Die Ausbildungswege von Kranken- und Altenpflege könnten deswegen zusammengefasst werden. Außerdem müsse der Beruf selbst auch attraktiver werden, sagte Rösler. Dazu gehörten die Entlastung von Bürokratie und die Vereinbarkeit von Beruf und Familie genauso wie die Vergütung.

Wer hervorragende Fachkräfte haben wolle, müsse auch bereit sein, sie hervorragend zu bezahlen, appellierte Rösler an die Pflegeeinrichtungen. Viele seien dazu auch bereit. Der Mindestlohn von 8,50 Euro spiele derzeit "zum Glück" keine Rolle bei der Vergütung von Pflegekräften.

Der Deutsche Pflegerat pocht derweil auf substanzielle Ergebnisse bei dem Spitzentreffen. Am Ende müsse ein Fahrplan stehen, wie der Personalmangel in den nächsten Jahren beseitigt werden kann, sagte Pflegerat-Präsident Andreas Westerfellhaus der "Saarbrücker Zeitung". Notwendig sei ein klares Signal, dass die Probleme beim Gesundheitsminister angekommen seien.

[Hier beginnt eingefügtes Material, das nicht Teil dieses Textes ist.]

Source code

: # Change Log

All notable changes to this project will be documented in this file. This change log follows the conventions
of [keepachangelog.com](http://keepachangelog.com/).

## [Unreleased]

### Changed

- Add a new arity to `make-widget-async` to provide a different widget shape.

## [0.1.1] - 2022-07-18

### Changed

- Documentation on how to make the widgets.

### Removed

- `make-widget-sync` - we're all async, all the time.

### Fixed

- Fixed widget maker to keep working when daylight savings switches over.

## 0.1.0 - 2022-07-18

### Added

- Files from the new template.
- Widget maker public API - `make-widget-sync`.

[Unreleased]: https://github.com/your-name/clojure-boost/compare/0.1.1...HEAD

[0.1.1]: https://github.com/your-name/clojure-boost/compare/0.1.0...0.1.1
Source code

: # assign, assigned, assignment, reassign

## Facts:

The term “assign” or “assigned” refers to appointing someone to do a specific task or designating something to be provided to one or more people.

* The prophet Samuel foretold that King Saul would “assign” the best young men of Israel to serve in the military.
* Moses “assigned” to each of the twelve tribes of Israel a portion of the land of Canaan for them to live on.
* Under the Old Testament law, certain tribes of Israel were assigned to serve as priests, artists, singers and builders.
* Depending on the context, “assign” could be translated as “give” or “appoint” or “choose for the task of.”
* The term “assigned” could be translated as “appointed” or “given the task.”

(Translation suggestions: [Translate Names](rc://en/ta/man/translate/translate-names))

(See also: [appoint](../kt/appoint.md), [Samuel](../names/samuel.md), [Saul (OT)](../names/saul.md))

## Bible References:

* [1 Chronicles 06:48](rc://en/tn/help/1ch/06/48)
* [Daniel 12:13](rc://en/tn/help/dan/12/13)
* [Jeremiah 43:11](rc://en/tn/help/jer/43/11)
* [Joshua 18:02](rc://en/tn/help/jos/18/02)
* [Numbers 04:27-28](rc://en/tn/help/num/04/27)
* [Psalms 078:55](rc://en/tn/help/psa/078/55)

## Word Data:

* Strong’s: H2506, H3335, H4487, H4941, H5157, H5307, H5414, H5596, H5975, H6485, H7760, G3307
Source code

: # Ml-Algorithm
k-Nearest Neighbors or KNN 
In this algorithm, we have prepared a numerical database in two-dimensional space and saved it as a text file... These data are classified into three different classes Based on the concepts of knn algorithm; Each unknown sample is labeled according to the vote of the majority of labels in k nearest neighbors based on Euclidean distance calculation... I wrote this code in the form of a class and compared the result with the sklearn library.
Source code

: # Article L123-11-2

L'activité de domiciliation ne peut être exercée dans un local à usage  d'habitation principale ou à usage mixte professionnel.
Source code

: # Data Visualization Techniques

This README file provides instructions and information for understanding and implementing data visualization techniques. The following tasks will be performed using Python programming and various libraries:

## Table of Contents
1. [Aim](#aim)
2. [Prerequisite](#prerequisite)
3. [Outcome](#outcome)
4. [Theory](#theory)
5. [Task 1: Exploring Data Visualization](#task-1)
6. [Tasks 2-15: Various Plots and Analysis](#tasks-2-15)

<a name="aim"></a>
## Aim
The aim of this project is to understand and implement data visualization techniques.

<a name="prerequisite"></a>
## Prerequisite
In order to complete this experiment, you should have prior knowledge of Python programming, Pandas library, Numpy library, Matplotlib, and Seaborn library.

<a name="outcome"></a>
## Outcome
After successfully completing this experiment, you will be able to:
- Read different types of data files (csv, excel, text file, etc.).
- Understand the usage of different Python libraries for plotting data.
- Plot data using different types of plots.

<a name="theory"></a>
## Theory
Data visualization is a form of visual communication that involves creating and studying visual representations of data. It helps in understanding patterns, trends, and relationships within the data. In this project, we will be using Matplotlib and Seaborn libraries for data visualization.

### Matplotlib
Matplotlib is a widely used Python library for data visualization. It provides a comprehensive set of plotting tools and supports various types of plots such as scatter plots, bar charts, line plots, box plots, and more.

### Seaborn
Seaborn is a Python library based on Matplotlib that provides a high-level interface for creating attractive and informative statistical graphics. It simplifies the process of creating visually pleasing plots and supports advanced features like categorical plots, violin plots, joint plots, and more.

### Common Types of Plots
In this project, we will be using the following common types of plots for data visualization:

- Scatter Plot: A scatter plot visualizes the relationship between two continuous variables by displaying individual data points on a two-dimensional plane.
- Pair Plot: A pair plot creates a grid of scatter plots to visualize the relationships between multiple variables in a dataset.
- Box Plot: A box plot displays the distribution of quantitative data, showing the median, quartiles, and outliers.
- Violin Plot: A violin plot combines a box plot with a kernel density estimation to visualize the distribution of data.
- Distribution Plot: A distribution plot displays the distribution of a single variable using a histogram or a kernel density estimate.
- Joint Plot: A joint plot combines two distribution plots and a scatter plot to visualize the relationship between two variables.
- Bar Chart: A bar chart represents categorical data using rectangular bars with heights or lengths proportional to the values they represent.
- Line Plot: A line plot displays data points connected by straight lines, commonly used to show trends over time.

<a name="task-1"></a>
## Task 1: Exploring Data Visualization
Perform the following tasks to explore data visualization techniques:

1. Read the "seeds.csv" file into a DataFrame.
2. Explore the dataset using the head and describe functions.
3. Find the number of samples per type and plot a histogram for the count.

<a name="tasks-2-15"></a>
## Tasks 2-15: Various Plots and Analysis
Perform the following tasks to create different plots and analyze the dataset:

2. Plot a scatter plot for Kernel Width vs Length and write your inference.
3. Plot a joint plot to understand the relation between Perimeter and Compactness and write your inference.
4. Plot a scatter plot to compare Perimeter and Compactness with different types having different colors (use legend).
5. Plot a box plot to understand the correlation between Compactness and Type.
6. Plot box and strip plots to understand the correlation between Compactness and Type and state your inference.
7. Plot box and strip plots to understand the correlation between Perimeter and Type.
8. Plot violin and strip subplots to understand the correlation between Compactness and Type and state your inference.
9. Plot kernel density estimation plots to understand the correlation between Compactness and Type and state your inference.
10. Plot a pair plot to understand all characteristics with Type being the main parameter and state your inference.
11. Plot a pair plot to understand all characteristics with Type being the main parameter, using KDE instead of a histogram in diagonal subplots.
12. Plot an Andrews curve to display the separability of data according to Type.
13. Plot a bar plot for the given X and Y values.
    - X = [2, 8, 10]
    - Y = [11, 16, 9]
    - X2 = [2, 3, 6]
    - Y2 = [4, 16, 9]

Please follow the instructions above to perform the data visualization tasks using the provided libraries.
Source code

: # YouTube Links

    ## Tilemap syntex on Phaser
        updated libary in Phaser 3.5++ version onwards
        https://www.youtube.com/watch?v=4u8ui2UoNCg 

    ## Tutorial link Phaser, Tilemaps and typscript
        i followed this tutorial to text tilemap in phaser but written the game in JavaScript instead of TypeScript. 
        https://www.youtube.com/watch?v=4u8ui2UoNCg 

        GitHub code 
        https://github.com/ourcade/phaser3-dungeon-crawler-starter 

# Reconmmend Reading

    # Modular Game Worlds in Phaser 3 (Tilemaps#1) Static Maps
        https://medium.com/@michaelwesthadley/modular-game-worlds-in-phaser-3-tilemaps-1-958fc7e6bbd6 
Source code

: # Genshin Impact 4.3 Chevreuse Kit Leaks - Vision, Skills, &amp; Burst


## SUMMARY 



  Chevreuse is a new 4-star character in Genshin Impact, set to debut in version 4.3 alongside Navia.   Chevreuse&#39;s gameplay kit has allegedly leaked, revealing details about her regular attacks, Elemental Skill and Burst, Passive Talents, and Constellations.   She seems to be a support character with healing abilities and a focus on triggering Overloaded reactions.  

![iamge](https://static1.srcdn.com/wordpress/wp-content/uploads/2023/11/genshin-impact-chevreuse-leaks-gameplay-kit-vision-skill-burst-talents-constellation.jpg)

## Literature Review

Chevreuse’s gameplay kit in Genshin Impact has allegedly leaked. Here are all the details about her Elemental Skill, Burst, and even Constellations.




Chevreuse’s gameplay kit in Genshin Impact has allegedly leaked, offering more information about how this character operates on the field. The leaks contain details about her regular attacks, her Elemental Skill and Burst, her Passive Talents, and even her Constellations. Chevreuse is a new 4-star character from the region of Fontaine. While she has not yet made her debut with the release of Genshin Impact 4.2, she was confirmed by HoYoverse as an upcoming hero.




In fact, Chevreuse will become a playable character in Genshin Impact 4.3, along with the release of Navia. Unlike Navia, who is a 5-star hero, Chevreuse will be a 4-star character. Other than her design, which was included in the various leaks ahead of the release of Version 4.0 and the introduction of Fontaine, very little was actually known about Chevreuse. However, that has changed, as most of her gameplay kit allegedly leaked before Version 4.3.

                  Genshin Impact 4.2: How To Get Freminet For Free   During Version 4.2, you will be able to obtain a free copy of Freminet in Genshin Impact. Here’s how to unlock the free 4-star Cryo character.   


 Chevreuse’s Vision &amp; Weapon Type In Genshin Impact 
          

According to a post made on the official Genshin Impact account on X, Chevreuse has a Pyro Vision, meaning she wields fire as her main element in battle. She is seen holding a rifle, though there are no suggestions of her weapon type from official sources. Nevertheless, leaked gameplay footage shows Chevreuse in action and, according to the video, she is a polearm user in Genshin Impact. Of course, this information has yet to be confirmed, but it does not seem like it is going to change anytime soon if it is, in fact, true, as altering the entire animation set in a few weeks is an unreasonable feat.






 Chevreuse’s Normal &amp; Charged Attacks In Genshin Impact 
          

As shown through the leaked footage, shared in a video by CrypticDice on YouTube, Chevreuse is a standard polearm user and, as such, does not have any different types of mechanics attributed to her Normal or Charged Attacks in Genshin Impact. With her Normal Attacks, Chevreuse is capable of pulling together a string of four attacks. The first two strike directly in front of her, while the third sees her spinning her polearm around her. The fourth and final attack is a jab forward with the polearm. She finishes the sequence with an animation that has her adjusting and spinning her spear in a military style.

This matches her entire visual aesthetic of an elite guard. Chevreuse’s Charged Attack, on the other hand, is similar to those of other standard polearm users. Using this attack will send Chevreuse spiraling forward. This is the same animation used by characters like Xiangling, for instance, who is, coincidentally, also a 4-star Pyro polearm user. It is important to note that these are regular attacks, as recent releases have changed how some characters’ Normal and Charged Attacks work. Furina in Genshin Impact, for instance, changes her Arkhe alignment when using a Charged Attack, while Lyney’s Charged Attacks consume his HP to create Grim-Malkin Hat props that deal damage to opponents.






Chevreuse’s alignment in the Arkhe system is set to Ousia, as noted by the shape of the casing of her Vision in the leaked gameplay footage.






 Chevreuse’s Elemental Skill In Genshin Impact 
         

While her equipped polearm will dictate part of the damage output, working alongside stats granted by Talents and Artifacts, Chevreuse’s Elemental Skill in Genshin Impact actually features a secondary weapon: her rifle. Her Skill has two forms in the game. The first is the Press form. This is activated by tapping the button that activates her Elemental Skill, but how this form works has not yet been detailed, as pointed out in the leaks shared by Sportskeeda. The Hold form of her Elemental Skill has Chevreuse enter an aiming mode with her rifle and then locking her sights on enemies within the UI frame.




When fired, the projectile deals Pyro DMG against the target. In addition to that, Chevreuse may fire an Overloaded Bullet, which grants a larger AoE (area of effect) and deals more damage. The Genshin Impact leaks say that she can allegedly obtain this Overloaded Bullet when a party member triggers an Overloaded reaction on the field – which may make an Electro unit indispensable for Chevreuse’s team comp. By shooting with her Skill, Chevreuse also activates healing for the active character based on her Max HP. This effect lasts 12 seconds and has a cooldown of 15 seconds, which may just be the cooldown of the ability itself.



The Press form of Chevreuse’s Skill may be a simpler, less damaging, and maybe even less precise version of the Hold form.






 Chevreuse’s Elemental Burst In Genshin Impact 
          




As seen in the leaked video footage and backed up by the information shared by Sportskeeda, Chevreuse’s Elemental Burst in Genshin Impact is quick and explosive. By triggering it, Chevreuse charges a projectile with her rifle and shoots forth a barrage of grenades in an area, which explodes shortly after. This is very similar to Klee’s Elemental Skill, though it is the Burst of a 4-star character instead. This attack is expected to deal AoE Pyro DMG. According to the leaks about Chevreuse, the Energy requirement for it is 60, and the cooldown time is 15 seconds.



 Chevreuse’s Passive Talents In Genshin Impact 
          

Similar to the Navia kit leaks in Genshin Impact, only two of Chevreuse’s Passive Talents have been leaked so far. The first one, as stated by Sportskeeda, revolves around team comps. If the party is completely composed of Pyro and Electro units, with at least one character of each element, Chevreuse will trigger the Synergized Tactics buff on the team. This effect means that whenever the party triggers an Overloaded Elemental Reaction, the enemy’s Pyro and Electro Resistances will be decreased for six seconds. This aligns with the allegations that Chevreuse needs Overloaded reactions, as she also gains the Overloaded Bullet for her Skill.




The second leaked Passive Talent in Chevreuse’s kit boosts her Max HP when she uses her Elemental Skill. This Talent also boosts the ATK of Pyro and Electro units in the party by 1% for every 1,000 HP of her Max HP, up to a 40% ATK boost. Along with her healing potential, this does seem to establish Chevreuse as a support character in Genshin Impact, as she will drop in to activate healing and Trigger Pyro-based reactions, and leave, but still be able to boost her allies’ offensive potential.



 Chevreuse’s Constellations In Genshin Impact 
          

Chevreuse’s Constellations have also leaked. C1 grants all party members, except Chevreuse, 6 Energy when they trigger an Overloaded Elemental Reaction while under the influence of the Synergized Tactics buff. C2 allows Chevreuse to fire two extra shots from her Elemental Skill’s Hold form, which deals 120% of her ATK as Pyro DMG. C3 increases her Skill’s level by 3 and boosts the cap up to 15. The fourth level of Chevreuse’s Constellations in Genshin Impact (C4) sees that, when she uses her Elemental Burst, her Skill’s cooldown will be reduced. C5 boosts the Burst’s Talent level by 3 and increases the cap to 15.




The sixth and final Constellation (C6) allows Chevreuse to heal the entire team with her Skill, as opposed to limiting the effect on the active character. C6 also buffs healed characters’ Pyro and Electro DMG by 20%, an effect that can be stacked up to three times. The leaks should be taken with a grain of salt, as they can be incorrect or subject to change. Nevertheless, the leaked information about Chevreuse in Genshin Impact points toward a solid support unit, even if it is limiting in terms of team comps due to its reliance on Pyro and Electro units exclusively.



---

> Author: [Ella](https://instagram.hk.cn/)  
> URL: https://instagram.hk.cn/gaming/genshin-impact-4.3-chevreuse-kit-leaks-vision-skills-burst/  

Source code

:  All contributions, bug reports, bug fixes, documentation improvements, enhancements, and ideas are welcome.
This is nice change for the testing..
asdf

Auch Westerfellhaus forderte eine bessere Ausbildung und eine "angemessene Vergütung". "Mit dem kürzlich vereinbarten Mindestlohn von 8,50 Euro in der Pflegebranche ist es jedenfalls nicht getan. Das wäre Augenwischerei", sagte der Verbandspräsident. Zugleich sprach er sich für eine gesteuerte Zuwanderung von ausländischen Pflegefachleuten nach Deutschland aus. "Ohne qualifizierte Pflegekräfte aus dem Ausland werden wir die wachsende Alterung in Deutschland nicht bewältigen können", erklärte Westerfellhaus.